◆ Exercise requirements
Without the pictures, retype exactly the lines from the top of the entries below through the line that contains "AspectJ是静态代理的增强，所谓的静态代理就是AOP框架会在编译阶段生成AOP代理类，因此也称为编译时增强。".

◆ Data to examine

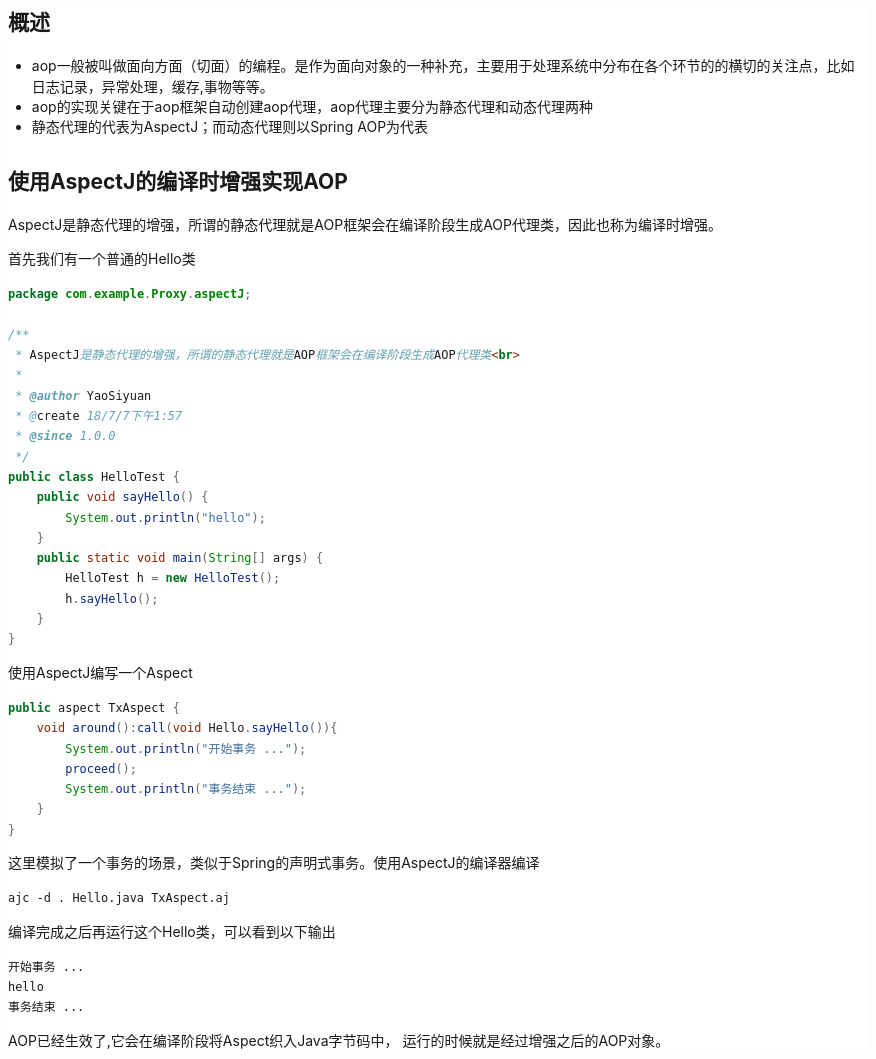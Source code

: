 ## 概述
- aop一般被叫做面向方面（切面）的编程。是作为面向对象的一种补充，主要用于处理系统中分布在各个环节的的横切的关注点，比如日志记录，异常处理，缓存,事物等等。
- aop的实现关键在于aop框架自动创建aop代理，aop代理主要分为静态代理和动态代理两种
- 静态代理的代表为AspectJ；而动态代理则以Spring AOP为代表


## 使用AspectJ的编译时增强实现AOP
AspectJ是静态代理的增强，所谓的静态代理就是AOP框架会在编译阶段生成AOP代理类，因此也称为编译时增强。

首先我们有一个普通的Hello类
```java
package com.example.Proxy.aspectJ;

/**
 * AspectJ是静态代理的增强，所谓的静态代理就是AOP框架会在编译阶段生成AOP代理类<br>
 *
 * @author YaoSiyuan
 * @create 18/7/7下午1:57
 * @since 1.0.0
 */
public class HelloTest {
    public void sayHello() {
        System.out.println("hello");
    }
    public static void main(String[] args) {
        HelloTest h = new HelloTest();
        h.sayHello();
    }
}

```
使用AspectJ编写一个Aspect

```java
public aspect TxAspect {
    void around():call(void Hello.sayHello()){
        System.out.println("开始事务 ...");
        proceed();
        System.out.println("事务结束 ...");
    }
}
```
这里模拟了一个事务的场景，类似于Spring的声明式事务。使用AspectJ的编译器编译

```
ajc -d . Hello.java TxAspect.aj
```
编译完成之后再运行这个Hello类，可以看到以下输出
```
开始事务 ...
hello
事务结束 ...
```
AOP已经生效了,它会在编译阶段将Aspect织入Java字节码中， 运行的时候就是经过增强之后的AOP对象。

◆ Response to this task
Source code

: ## 概述
- aop一般被叫做面向方面（切面）的编程。是作为面向对象的一种补充，主要用于处理系统中分布在各个环节的的横切的关注点，比如日志记录，异常处理，缓存,事物等等。
- aop的实现关键在于aop框架自动创建aop代理，aop代理主要分为静态代理和动态代理两种
- 静态代理的代表为AspectJ；而动态代理则以Spring AOP为代表


## 使用AspectJ的编译时增强实现AOP
AspectJ是静态代理的增强，所谓的静态代理就是AOP框架会在编译阶段生成AOP代理类，因此也称为编译时增强。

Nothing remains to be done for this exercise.